* [What you need to do]: In this exercise, the entries below include pictures. Repeat exactly the lines from the line with "There are 7043" to the line with "- GET /usuarios: Retorna todos os usuários.", including both, but without the pictures.

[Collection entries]
::::::
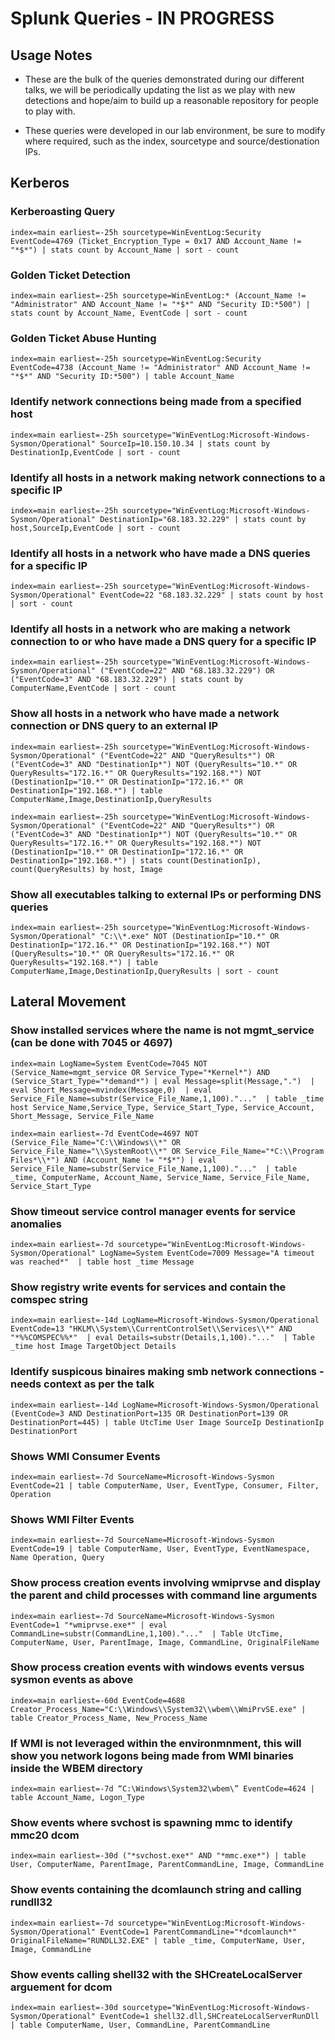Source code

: # Splunk Queries - IN PROGRESS

## Usage Notes

* These are the bulk of the queries demonstrated during our different talks, we will be periodically updating the list as we play with new detections and hope/aim to build up a reasonable repository for people to play with.

* These queries were developed in our lab environment, be sure to modify where required, such as the index, sourcetype and source/destionation IPs.

## Kerberos

### Kerberoasting Query
`index=main earliest=-25h sourcetype=WinEventLog:Security EventCode=4769 (Ticket_Encryption_Type = 0x17 AND Account_Name != "*$*") | stats count by Account_Name | sort - count`

### Golden Ticket Detection
`index=main earliest=-25h sourcetype=WinEventLog:* (Account_Name != "Administrator" AND Account_Name != "*$*" AND "Security ID:*500") | stats count by Account_Name, EventCode | sort - count`

### Golden Ticket Abuse Hunting
`index=main earliest=-25h sourcetype=WinEventLog:Security EventCode=4738 (Account_Name != "Administrator" AND Account_Name != "*$*" AND "Security ID:*500") | table Account_Name`

### Identify network connections being made from a specified host
`index=main earliest=-25h sourcetype="WinEventLog:Microsoft-Windows-Sysmon/Operational" SourceIp=10.150.10.34 | stats count by DestinationIp,EventCode | sort - count`

### Identify all hosts in a network making network connections to a specific IP
`index=main earliest=-25h sourcetype="WinEventLog:Microsoft-Windows-Sysmon/Operational" DestinationIp="68.183.32.229" | stats count by host,SourceIp,EventCode | sort - count`

### Identify all hosts in a network who have made a DNS queries for a specific IP
`index=main earliest=-25h sourcetype="WinEventLog:Microsoft-Windows-Sysmon/Operational" EventCode=22 "68.183.32.229" | stats count by host | sort - count`

### Identify all hosts in a network who are making a network connection to or who have made a DNS query for a specific IP
`index=main earliest=-25h sourcetype="WinEventLog:Microsoft-Windows-Sysmon/Operational" ("EventCode=22" AND "68.183.32.229") OR ("EventCode=3" AND "68.183.32.229") | stats count by ComputerName,EventCode | sort - count`

### Show all hosts in a network who have made a network connection or DNS query to an external IP
`index=main earliest=-25h sourcetype="WinEventLog:Microsoft-Windows-Sysmon/Operational" ("EventCode=22" AND "QueryResults*") OR ("EventCode=3" AND "DestinationIp*") NOT (QueryResults="10.*" OR QueryResults="172.16.*" OR QueryResults="192.168.*") NOT (DestinationIp="10.*" OR DestinationIp="172.16.*" OR DestinationIp="192.168.*") | table ComputerName,Image,DestinationIp,QueryResults`

`index=main earliest=-25h sourcetype="WinEventLog:Microsoft-Windows-Sysmon/Operational" ("EventCode=22" AND "QueryResults*") OR ("EventCode=3" AND "DestinationIp*") NOT (QueryResults="10.*" OR QueryResults="172.16.*" OR QueryResults="192.168.*") NOT (DestinationIp="10.*" OR DestinationIp="172.16.*" OR DestinationIp="192.168.*") | stats count(DestinationIp), count(QueryResults) by host, Image`

### Show all executables talking to external IPs or performing DNS queries
`index=main earliest=-25h sourcetype="WinEventLog:Microsoft-Windows-Sysmon/Operational" "C:\\*.exe" NOT (DestinationIp="10.*" OR DestinationIp="172.16.*" OR DestinationIp="192.168.*") NOT (QueryResults="10.*" OR QueryResults="172.16.*" OR QueryResults="192.168.*") | table ComputerName,Image,DestinationIp,QueryResults | sort - count`

## Lateral Movement

### Show installed services where the name is not mgmt_service (can be done with 7045 or 4697)
`index=main LogName=System EventCode=7045 NOT (Service_Name=mgmt_service OR Service_Type="*Kernel*") AND (Service_Start_Type="*demand*")
| eval Message=split(Message,".") 
| eval Short_Message=mvindex(Message,0) 
| eval Service_File_Name=substr(Service_File_Name,1,100)."..." 
| table _time host Service_Name,Service_Type, Service_Start_Type, Service_Account, Short_Message, Service_File_Name`

`index=main earliest=-7d EventCode=4697 NOT (Service_File_Name="C:\\Windows\\*" OR Service_File_Name="\\SystemRoot\\*" OR Service_File_Name="*C:\\Program Files*\\*")
AND (Account_Name != "*$*")
| eval Service_File_Name=substr(Service_File_Name,1,100)."..." 
| table _time, ComputerName, Account_Name, Service_Name, Service_File_Name, Service_Start_Type`

### Show timeout service control manager events for service anomalies
`index=main earliest=-7d sourcetype="WinEventLog:Microsoft-Windows-Sysmon/Operational" LogName=System EventCode=7009 Message="A timeout was reached*" 
| table host _time Message`

### Show registry write events for services and contain the comspec string
`index=main earliest=-14d LogName=Microsoft-Windows-Sysmon/Operational EventCode=13 "HKLM\\System\\CurrentControlSet\\Services\\*" AND "*%%COMSPEC%%*" 
| eval Details=substr(Details,1,100)."..." 
| Table _time host Image TargetObject Details`

### Identify suspicous binaires making smb network connections - needs context as per the talk
`index=main earliest=-14d LogName=Microsoft-Windows-Sysmon/Operational (EventCode=3 AND DestinationPort=135 OR DestinationPort=139 OR DestinationPort=445)
| table UtcTime User Image SourceIp DestinationIp DestinationPort`

### Shows WMI Consumer Events 
`index=main earliest=-7d SourceName=Microsoft-Windows-Sysmon EventCode=21 | table ComputerName, User, EventType, Consumer, Filter, Operation`

### Shows WMI Filter Events
`index=main earliest=-7d SourceName=Microsoft-Windows-Sysmon EventCode=19 | table ComputerName, User, EventType, EventNamespace, Name Operation, Query`

### Show process creation events involving wmiprvse and display the parent and child processes with command line arguments
`index=main earliest=-7d SourceName=Microsoft-Windows-Sysmon EventCode=1 "*wmiprvse.exe*"
| eval CommandLine=substr(CommandLine,1,100)."..." 
| Table UtcTime, ComputerName, User, ParentImage, Image, CommandLine, OriginalFileName`

### Show process creation events with windows events versus sysmon events as above
`index=main earliest=-60d EventCode=4688 Creator_Process_Name="C:\\Windows\\System32\\wbem\\WmiPrvSE.exe" | table Creator_Process_Name, New_Process_Name`

### If WMI is not leveraged within the environmnment, this will show you network logons being made from WMI binaries inside the WBEM directory
`index=main earliest=-7d “C:\Windows\System32\wbem\” EventCode=4624 | table Account_Name, Logon_Type`


### Show events where svchost is spawning mmc to identify mmc20 dcom
`index=main earliest=-30d ("*svchost.exe*" AND "*mmc.exe*") | table User, ComputerName, ParentImage, ParentCommandLine, Image, CommandLine`

### Show events containing the dcomlaunch string and calling rundll32
`index=main earliest=-7d sourcetype="WinEventLog:Microsoft-Windows-Sysmon/Operational" EventCode=1 ParentCommandLine="*dcomlaunch*" OriginalFileName="RUNDLL32.EXE" | table _time, ComputerName, User, Image, CommandLine`

### Show events calling shell32 with the SHCreateLocalServer arguement for dcom
`index=main earliest=-30d sourcetype="WinEventLog:Microsoft-Windows-Sysmon/Operational" EventCode=1 shell32.dll,SHCreateLocalServerRunDll | table ComputerName, User, CommandLine, ParentCommandLine`
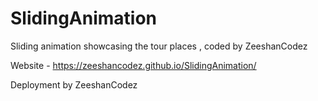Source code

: # SlidingAnimation
Sliding animation showcasing the tour places , coded by ZeeshanCodez 




Website - https://zeeshancodez.github.io/SlidingAnimation/


Deployment by ZeeshanCodez 
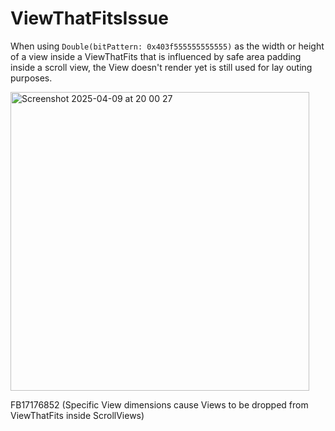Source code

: # ViewThatFitsIssue

When using `Double(bitPattern: 0x403f555555555555)` as the width or height of a view inside a ViewThatFits that is influenced by safe area padding inside a scroll view, the View doesn't render yet is still used for lay outing purposes.

<img width="478" alt="Screenshot 2025-04-09 at 20 00 27" src="https://github.com/user-attachments/assets/47aab985-bf25-442b-be9a-aaec05ba9569" />

FB17176852 (Specific View dimensions cause Views to be dropped from ViewThatFits inside ScrollViews)
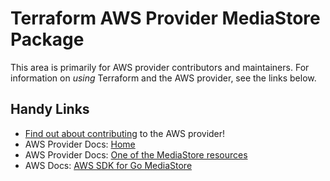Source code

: # Terraform AWS Provider MediaStore Package

This area is primarily for AWS provider contributors and maintainers. For information on _using_ Terraform and the AWS provider, see the links below.

## Handy Links

* [Find out about contributing](https://hashicorp.github.io/terraform-provider-aws/#contribute) to the AWS provider!
* AWS Provider Docs: [Home](https://registry.terraform.io/providers/hashicorp/aws/latest/docs)
* AWS Provider Docs: [One of the MediaStore resources](https://registry.terraform.io/providers/hashicorp/aws/latest/docs/resources/media_store_container)
* AWS Docs: [AWS SDK for Go MediaStore](https://docs.aws.amazon.com/sdk-for-go/api/service/mediastore/)
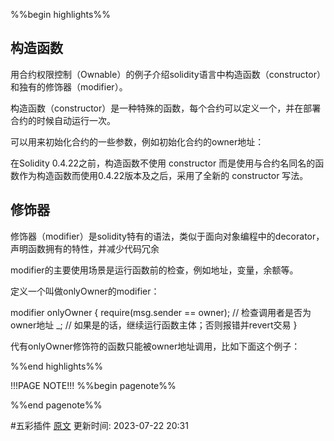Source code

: %%begin highlights%%
## 构造函数

用合约权限控制（Ownable）的例子介绍solidity语言中构造函数（constructor）和独有的修饰器（modifier）。

构造函数（constructor）是一种特殊的函数，每个合约可以定义一个，并在部署合约的时候自动运行一次。

可以用来初始化合约的一些参数，例如初始化合约的owner地址：

在Solidity 0.4.22之前，构造函数不使用 constructor 而是使用与合约名同名的函数作为构造函数而使用0.4.22版本及之后，采用了全新的 constructor 写法。

## 修饰器
修饰器（modifier）是solidity特有的语法，类似于面向对象编程中的decorator，声明函数拥有的特性，并减少代码冗余

modifier的主要使用场景是运行函数前的检查，例如地址，变量，余额等。

定义一个叫做onlyOwner的modifier：

modifier onlyOwner {
require(msg.sender == owner); // 检查调用者是否为owner地址
_; // 如果是的话，继续运行函数主体；否则报错并revert交易
}

代有onlyOwner修饰符的函数只能被owner地址调用，比如下面这个例子：

%%end highlights%%

!!!PAGE NOTE!!!
%%begin pagenote%%

%%end pagenote%%

 #五彩插件 [原文](https://www.wtf.academy/solidity-start/Modifier/)
更新时间: 2023-07-22 20:31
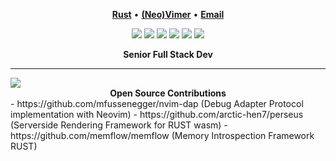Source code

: <p align="center">
<b><a href="https://www.rust-lang.org/">Rust</a></b>
•
<b><a href="https://github.com/neovim/neovim">(Neo)Vimer</a></b>
•
<b><a href="mailto:daniel.nehrig@dnehrig.com"> Email</a></b>
</p>

<p align="center">
<img src="https://img.shields.io/badge/go-%2300ADD8.svg?&style=for-the-badge&logo=go&logoColor=white" />
<img src="https://img.shields.io/badge/lua-%232C2D72.svg?&style=for-the-badge&logo=lua&logoColor=white"/>
<img src="https://img.shields.io/badge/rust-%23000000.svg?&style=for-the-badge&logo=rust&logoColor=white"/>
<img src="https://img.shields.io/badge/typescript%20-%23007ACC.svg?&style=for-the-badge&logo=typescript&logoColor=white"/>
<img src="https://img.shields.io/badge/neovim-%2357A143.svg?&style=for-the-badge&logo=neovim&logoColor=white"/>
<img src="https://img.shields.io/badge/arch-%23000000.svg?&style=for-the-badge&logo=arch-linux&logoColor=white"/>
</p>

<div align='center'>
<b>Senior Full Stack Dev</b><br>
</div>
<hr/>
<div align="left">
<img src="https://github-readme-stats.vercel.app/api/top-langs/?username=danielnehrig&layout=compact&hide=html,scss,css,cs,viml&show_icons=true&theme=radical"/>
</div>

<div align='center'>
<b>Open Source Contributions</b><br>
</div>
- https://github.com/mfussenegger/nvim-dap (Debug Adapter Protocol implementation with Neovim)
- https://github.com/arctic-hen7/perseus (Serverside Rendering Framework for RUST wasm)
- https://github.com/memflow/memflow (Memory Introspection Framework RUST)
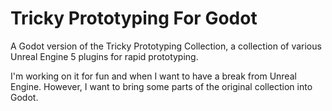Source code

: # Tricky Prototyping For Godot

A Godot version of the Tricky Prototyping Collection, a collection of various Unreal Engine 5 plugins for rapid prototyping.

I'm working on it for fun and when I want to have a break from Unreal Engine. However, I want to bring some parts of the original collection into Godot.
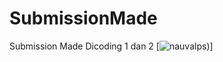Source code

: # SubmissionMade
Submission Made Dicoding 1 dan 2
[![nauvalps](https://circleci.com/gh/Nauvalps/SubmissionMade/tree/master.svg?style=svg))]
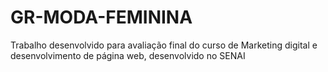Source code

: # GR-MODA-FEMININA
Trabalho desenvolvido para avaliação final do curso de Marketing digital e desenvolvimento de página web, desenvolvido no SENAI
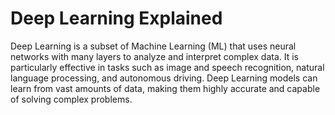 # Deep Learning Explained

Deep Learning is a subset of Machine Learning (ML) that uses neural networks with many layers to analyze and interpret complex data. It is      particularly effective in tasks such as image and speech recognition, natural language processing, and autonomous driving. Deep Learning models can learn from vast amounts of data, making them highly accurate and capable of solving complex problems.
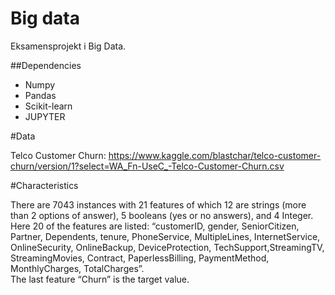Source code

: # Big data
Eksamensprojekt i Big Data.

##Dependencies
- Numpy
- Pandas
- Scikit-learn
- JUPYTER


#Data

Telco Customer Churn: https://www.kaggle.com/blastchar/telco-customer-churn/version/1?select=WA_Fn-UseC_-Telco-Customer-Churn.csv  


#Characteristics

There are 7043 instances with 21 features of which 12 are strings (more than 2 options of answer), 5 booleans (yes or no answers), and 4 Integer. Here 20 of the features are listed: “customerID, gender, SeniorCitizen, Partner, Dependents, tenure, PhoneService, MultipleLines, InternetService, OnlineSecurity, OnlineBackup, DeviceProtection, TechSupport,StreamingTV, StreamingMovies, Contract, PaperlessBilling, PaymentMethod, MonthlyCharges, TotalCharges”.  
The last feature “Churn” is the target value.  

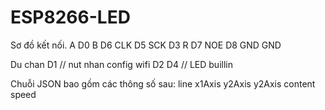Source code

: # ESP8266-LED
Sơ đồ kết nối.
A	D0
B	D6
CLK	D5
SCK	D3
R	D7
NOE	D8
GND	GND

Du chan
D1 // nut nhan config wifi 
D2
D4 // LED buillin

Chuỗi JSON bao gồm các thông số sau:
line
x1Axis
y2Axis
y2Axis
content
speed

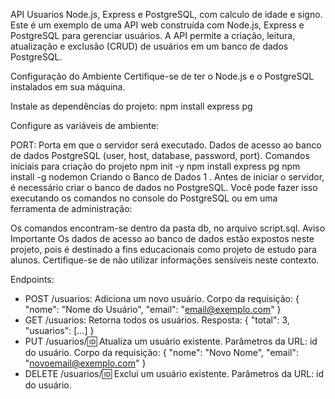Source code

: API Usuarios Node.js, Express e PostgreSQL, com calculo de idade e signo.
Este é um exemplo de uma API web construída com Node.js, Express e PostgreSQL para gerenciar usuários. A API permite a criação, leitura, atualização e exclusão (CRUD) de usuários em um banco de dados PostgreSQL.

Configuração do Ambiente
Certifique-se de ter o Node.js e o PostgreSQL instalados em sua máquina.

Instale as dependências do projeto: npm install express pg

Configure as variáveis de ambiente:

PORT: Porta em que o servidor será executado.
Dados de acesso ao banco de dados PostgreSQL (user, host, database, password, port).
Comandos iniciais para criação do projeto
npm init -y
npm install express pg
npm install -g nodemon
Criando o Banco de Dados
1 . Antes de iniciar o servidor, é necessário criar o banco de dados no PostgreSQL. Você pode fazer isso executando os comandos no console do PostgreSQL ou em uma ferramenta de administração:

Os comandos encontram-se dentro da pasta db, no arquivo script.sql.
Aviso Importante
Os dados de acesso ao banco de dados estão expostos neste projeto, pois é destinado a fins educacionais como projeto de estudo para alunos. Certifique-se de não utilizar informações sensíveis neste contexto.

Endpoints:

- POST /usuarios: Adiciona um novo usuário.
Corpo da requisição: { "nome": "Nome do Usuário", "email": "email@exemplo.com" }
- GET /usuarios: Retorna todos os usuários.
Resposta: { "total": 3, "usuarios": [...] }
- PUT /usuarios/:id: Atualiza um usuário existente.
Parâmetros da URL: id do usuário.
Corpo da requisição: { "nome": "Novo Nome", "email": "novoemail@exemplo.com" }
- DELETE /usuarios/:id: Exclui um usuário existente.
Parâmetros da URL: id do usuário.
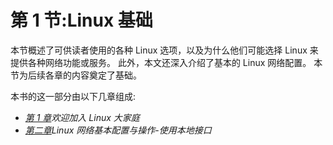 # 第 1 节:Linux 基础

本节概述了可供读者使用的各种 Linux 选项，以及为什么他们可能选择 Linux 来提供各种网络功能或服务。 此外，本文还深入介绍了基本的 Linux 网络配置。 本节为后续各章的内容奠定了基础。

本书的这一部分由以下几章组成:

*   [*第 1 章*](01.html#_idTextAnchor014)*欢迎加入 Linux 大家庭*
*   [*第二章*](02.html#_idTextAnchor035)*Linux 网络基本配置与操作-使用本地接口*
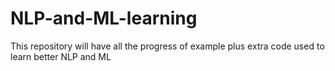 # NLP-and-ML-learning
This repository will have all the progress of example plus extra code used to learn better NLP and ML
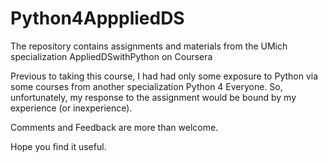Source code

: # Python4ApppliedDS
The  repository contains assignments and materials from the UMich specialization AppliedDSwithPython on Coursera

Previous to taking this course, I had had only some exposure to Python 
via some courses from another specialization Python 4 
Everyone. So, unfortunately, my response to the assignment 
would be bound by my experience (or inexperience).

Comments and Feedback are more than welcome. 

Hope you find it useful.
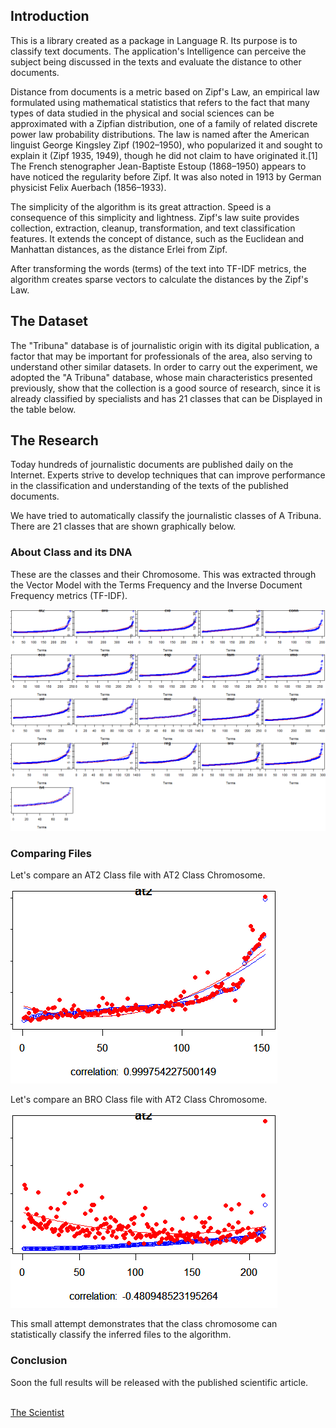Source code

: Introduction
------------

This is a library created as a package in Language R. Its purpose is to
classify text documents. The application's Intelligence can perceive the
subject being discussed in the texts and evaluate the distance to other
documents.

Distance from documents is a metric based on Zipf's Law, an empirical
law formulated using mathematical statistics that refers to the fact
that many types of data studied in the physical and social sciences can
be approximated with a Zipfian distribution, one of a family of related
discrete power law probability distributions. The law is named after the
American linguist George Kingsley Zipf (1902–1950), who popularized it
and sought to explain it (Zipf 1935, 1949), though he did not claim to
have originated it.\[1\] The French stenographer Jean-Baptiste Estoup
(1868–1950) appears to have noticed the regularity before Zipf. It was
also noted in 1913 by German physicist Felix Auerbach (1856–1933).

The simplicity of the algorithm is its great attraction. Speed is a
consequence of this simplicity and lightness. Zipf's law suite provides
collection, extraction, cleanup, transformation, and text classification
features. It extends the concept of distance, such as the Euclidean and
Manhattan distances, as the distance Erlei from Zipf.

After transforming the words (terms) of the text into TF-IDF metrics,
the algorithm creates sparse vectors to calculate the distances by the
Zipf's Law.

The Dataset
-----------

The "Tribuna" database is of journalistic origin with its digital
publication, a factor that may be important for professionals of the
area, also serving to understand other similar datasets. In order to
carry out the experiment, we adopted the "A Tribuna" database, whose
main characteristics presented previously, show that the collection is a
good source of research, since it is already classified by specialists
and has 21 classes that can be Displayed in the table below.

The Research
------------

Today hundreds of journalistic documents are published daily on the
Internet. Experts strive to develop techniques that can improve
performance in the classification and understanding of the texts of the
published documents.

We have tried to automatically classify the journalistic classes of A
Tribuna. There are 21 classes that are shown graphically below.

### About Class and its DNA

These are the classes and their Chromosome. This was extracted through
the Vector Model with the Terms Frequency and the Inverse Document
Frequency metrics (TF-IDF).

![All Classes](images/PlotClassAll.png)

### Comparing Files

Let's compare an AT2 Class file with AT2 Class Chromosome.

![AT2 x 004062006at2.txt](images/classat2Fileat2.png)

Let's compare an BRO Class file with AT2 Class Chromosome.

![AT2 x 1102022003bro.txt](images/bro.png)

This small attempt demonstrates that the class chromosome can
statistically classify the inferred files to the algorithm.

### Conclusion

Soon the full results will be released with the published scientific
article.

<BR> [The Scientist](http://www.thescientist.com.br) <BR><BR>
::::::
* [Result for this task]:
There are 7043 instances with 21 features of which 12 are strings (more than 2 options of answer), 5 booleans (yes or no answers), and 4 Integer. Here 20 of the features are listed: “customerID, gender, SeniorCitizen, Partner, Dependents, tenure, PhoneService, MultipleLines, InternetService, OnlineSecurity, OnlineBackup, DeviceProtection, TechSupport,StreamingTV, StreamingMovies, Contract, PaperlessBilling, PaymentMethod, MonthlyCharges, TotalCharges”.  
The last feature “Churn” is the target value.  

Source code

: # ESP8266-LED
Sơ đồ kết nối.
A	D0
B	D6
CLK	D5
SCK	D3
R	D7
NOE	D8
GND	GND

Du chan
D1 // nut nhan config wifi 
D2
D4 // LED buillin

Chuỗi JSON bao gồm các thông số sau:
line
x1Axis
y2Axis
y2Axis
content
speed

Source code

: API Usuarios Node.js, Express e PostgreSQL, com calculo de idade e signo.
Este é um exemplo de uma API web construída com Node.js, Express e PostgreSQL para gerenciar usuários. A API permite a criação, leitura, atualização e exclusão (CRUD) de usuários em um banco de dados PostgreSQL.

Configuração do Ambiente
Certifique-se de ter o Node.js e o PostgreSQL instalados em sua máquina.

Instale as dependências do projeto: npm install express pg

Configure as variáveis de ambiente:

PORT: Porta em que o servidor será executado.
Dados de acesso ao banco de dados PostgreSQL (user, host, database, password, port).
Comandos iniciais para criação do projeto
npm init -y
npm install express pg
npm install -g nodemon
Criando o Banco de Dados
1 . Antes de iniciar o servidor, é necessário criar o banco de dados no PostgreSQL. Você pode fazer isso executando os comandos no console do PostgreSQL ou em uma ferramenta de administração:

Os comandos encontram-se dentro da pasta db, no arquivo script.sql.
Aviso Importante
Os dados de acesso ao banco de dados estão expostos neste projeto, pois é destinado a fins educacionais como projeto de estudo para alunos. Certifique-se de não utilizar informações sensíveis neste contexto.

Endpoints:

- POST /usuarios: Adiciona um novo usuário.
Corpo da requisição: { "nome": "Nome do Usuário", "email": "email@exemplo.com" }
- GET /usuarios: Retorna todos os usuários.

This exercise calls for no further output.